Getting to Know Dona lUONGO Stein and her nEW book Leaving Greece
When did you first encounter poetry? How did you discover you wanted to write poems?
My first encounters with poetry happened I'm told when I recited words to my mother who wrote them down and submitted the results to Wee Wisdom, a children's magazine. I'm told they were published. I was 4 or 5.
Inspiration at that age was probably hymns, song lyrics (my dad sang), fairy tales and nursery rhymes, work and play chants my mother read to me. Perhaps that's why I like rap, hip-hop, and slam and still like song lyrics, fairy tales and nursery rhymes.
Though I wrote and published poems in high school and college, I think when my husband challenged me to "find out what I was doing" when I persisted in writing and publishing poems in Ploughshares and other journals, and I signed up for Poetry workshops at Harvard. Peter Klappert and Kathleen Spivack encouraged me to continue and with that encouragement I took what I was doing seriously and haven't stopped since.
Do you have a writing routine? A favorite time or place to write?
I wish I did.

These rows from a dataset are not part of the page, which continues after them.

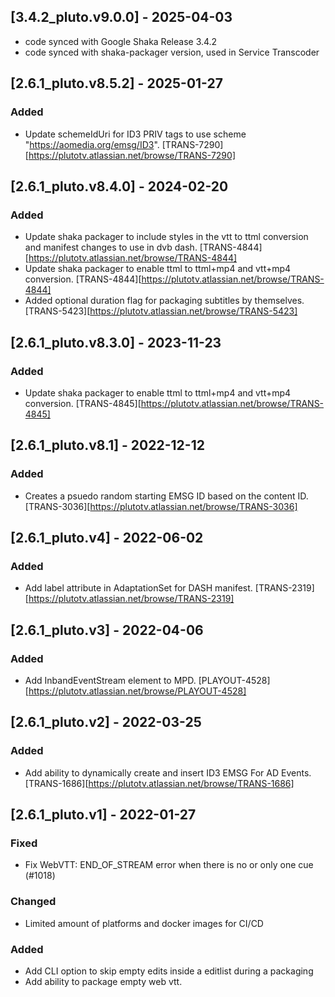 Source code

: 
## [3.4.2_pluto.v9.0.0] - 2025-04-03
 - code synced with Google Shaka Release 3.4.2
 - code synced with shaka-packager version, used in Service Transcoder

## [2.6.1_pluto.v8.5.2] - 2025-01-27
### Added
 - Update schemeIdUri for ID3 PRIV tags to use scheme "https://aomedia.org/emsg/ID3". [TRANS-7290][https://plutotv.atlassian.net/browse/TRANS-7290]
## [2.6.1_pluto.v8.4.0] - 2024-02-20
### Added
 - Update shaka packager to include styles in the vtt to ttml conversion and manifest changes to use in dvb dash. [TRANS-4844][https://plutotv.atlassian.net/browse/TRANS-4844]
 - Update shaka packager to enable ttml to ttml+mp4 and vtt+mp4 conversion. [TRANS-4844][https://plutotv.atlassian.net/browse/TRANS-4844]
 - Added optional duration flag for packaging subtitles by themselves. [TRANS-5423][https://plutotv.atlassian.net/browse/TRANS-5423]
## [2.6.1_pluto.v8.3.0] - 2023-11-23
### Added
 - Update shaka packager to enable ttml to ttml+mp4 and vtt+mp4 conversion. [TRANS-4845][https://plutotv.atlassian.net/browse/TRANS-4845]
## [2.6.1_pluto.v8.1] - 2022-12-12
### Added
 - Creates a psuedo random starting EMSG ID based on the content ID. [TRANS-3036][https://plutotv.atlassian.net/browse/TRANS-3036]
## [2.6.1_pluto.v4] - 2022-06-02
### Added
 - Add label attribute in AdaptationSet for DASH manifest. [TRANS-2319][https://plutotv.atlassian.net/browse/TRANS-2319]

## [2.6.1_pluto.v3] - 2022-04-06
### Added
 - Add InbandEventStream element to MPD. [PLAYOUT-4528][https://plutotv.atlassian.net/browse/PLAYOUT-4528]

## [2.6.1_pluto.v2] - 2022-03-25
### Added
 - Add ability to dynamically create and insert ID3 EMSG For AD Events. [TRANS-1686][https://plutotv.atlassian.net/browse/TRANS-1686]

## [2.6.1_pluto.v1] - 2022-01-27
### Fixed
 - Fix WebVTT: END_OF_STREAM error when there is no or only one cue (#1018)
### Changed
 - Limited amount of platforms and docker images for CI/CD
### Added
 - Add CLI option to skip empty edits inside a editlist during a packaging
 - Add ability to package empty web vtt. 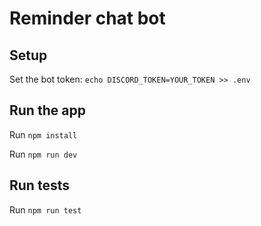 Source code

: # Reminder chat bot

## Setup

Set the bot token: `echo DISCORD_TOKEN=YOUR_TOKEN >> .env`

## Run the app

Run `npm install`

Run `npm run dev`

## Run tests

Run `npm run test`
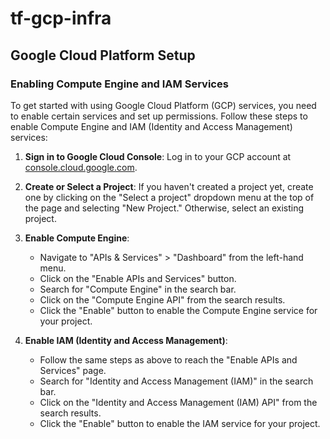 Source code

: # tf-gcp-infra

## Google Cloud Platform Setup

### Enabling Compute Engine and IAM Services

To get started with using Google Cloud Platform (GCP) services, you need to enable certain services and set up permissions. Follow these steps to enable Compute Engine and IAM (Identity and Access Management) services:

1. **Sign in to Google Cloud Console**: Log in to your GCP account at [console.cloud.google.com](https://console.cloud.google.com/).

2. **Create or Select a Project**: If you haven't created a project yet, create one by clicking on the "Select a project" dropdown menu at the top of the page and selecting "New Project." Otherwise, select an existing project.

3. **Enable Compute Engine**:
   - Navigate to "APIs & Services" > "Dashboard" from the left-hand menu.
   - Click on the "Enable APIs and Services" button.
   - Search for "Compute Engine" in the search bar.
   - Click on the "Compute Engine API" from the search results.
   - Click the "Enable" button to enable the Compute Engine service for your project.

4. **Enable IAM (Identity and Access Management)**:
   - Follow the same steps as above to reach the "Enable APIs and Services" page.
   - Search for "Identity and Access Management (IAM)" in the search bar.
   - Click on the "Identity and Access Management (IAM) API" from the search results.
   - Click the "Enable" button to enable the IAM service for your project.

Perhaps early morning or late at night when the household is quiet and all the people and animals have been fed . . . I try to train myself to remember images, say of the bank of forsythia in bloom during a walk or the sound of the ocean waves during high tide as they rake a stony beach.
Where do your poems most often come from—an image, a sound, a phrase, an idea?
I think mostly from appeals to the senses. But then I have no idea where the poem will end up or even if it will be a poem. For example, I heard the phrase "angels can't swim" which intrigues me. Is it even true? How would we know? Except for Clarence in "It's a Wonderful Life." Often a poem that comes from an idea does not work too well for me.
Which writers (living or dead) do you feel have influenced you the most?
I'm interested in many writers' poetry and prose; when I was studying languages (Latin, Greek, French, German, Italian, and Spanish) I'd try to read their poets but often now rely on translations though still like to try to read poems in their own languages.
What's the significance of the title? Are there over-arching themes? Did you have a process and was it a project book?
The title is literal and ironic: "Leaving Greece" is ironic in that the title poem explains how Greece would not leave me. One overarching theme is how bad we are about learning from history. Another is how brief and unimportant one human life might be, though not to that life's loved ones.
[Assembling the book] . . . was messy. After spending time in Greece and writing there, when I returned to the States I just kept writing about Greece and I still am. I was writing poems about Greece and Greek myths when I was learning Greek, before I went to Greece.
In contrast, two manuscripts seem to be "project" books in that one is about eclipses and another is about the Romantics.